Document images with source code
───

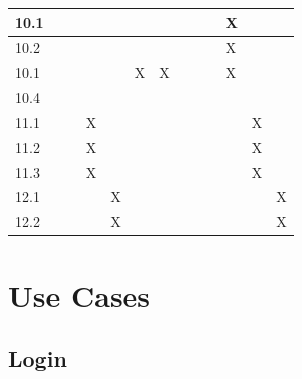 \documentclass[12pt]{article}
\begin{document}
\begin{tabular}{ |p{0.2cm}|p{0.1cm}|p{0.5cm}|p{0.1cm}|p{0.1cm}|p{0.1cm}|p{0.1cm}|p{0.1cm}|p{0.1cm}|p{0.1cm}|p{0.1cm}|p{0.1cm}|p{0.1cm}|  }
 \hline

 10.1&  &   &   &   &   &   &   &   &   &  X &   &\\

 \hline

 10.2&  &   &   &   &   &   &   &   &   & X  &   &\\

 \hline

 10.1&  &   &   &   &  X & X  &   &   &   &  X &   &\\

 \hline

 10.4&  &   &   &   &   &   &   &   &   &   &   &\\

 \hline

 11.1&  &   &X   &   &   &   &   &   &   &   & X  &\\

 \hline

 11.2&  &   &X   &   &   &   &   &   &   &   & X  &\\

 \hline

 11.3&  &   &X   &   &   &   &   &   &   &   & X  &\\

 \hline

 12.1&  &   &   &X   &   &   &   &   &   &   &   &X\\

 \hline

 12.2&  &   &   & X  &   &   &   &   &   &   &   &X\\

 \hline

  \end{tabular}


\section{Use Cases}
	
	\subsection{Login}
	
\end{document}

───

Produce a verbatim copy of every entry, excluding pictures.

 \documentclass[12pt]{article}
\begin{document}
\begin{tabular}{ |p{0.2cm}|p{0.1cm}|p{0.5cm}|p{0.1cm}|p{0.1cm}|p{0.1cm}|p{0.1cm}|p{0.1cm}|p{0.1cm}|p{0.1cm}|p{0.1cm}|p{0.1cm}|p{0.1cm}|  }
 \hline

 10.1&  &   &   &   &   &   &   &   &   &  X &   &\\

 \hline

 10.2&  &   &   &   &   &   &   &   &   & X  &   &\\

 \hline

 10.1&  &   &   &   &  X & X  &   &   &   &  X &   &\\

 \hline

 10.4&  &   &   &   &   &   &   &   &   &   &   &\\

 \hline

 11.1&  &   &X   &   &   &   &   &   &   &   & X  &\\

 \hline

 11.2&  &   &X   &   &   &   &   &   &   &   & X  &\\

 \hline

 11.3&  &   &X   &   &   &   &   &   &   &   & X  &\\

 \hline

 12.1&  &   &   &X   &   &   &   &   &   &   &   &X\\

 \hline

 12.2&  &   &   & X  &   &   &   &   &   &   &   &X\\

 \hline

  \end{tabular}


\section{Use Cases}
	
	\subsection{Login}
	
\end{document}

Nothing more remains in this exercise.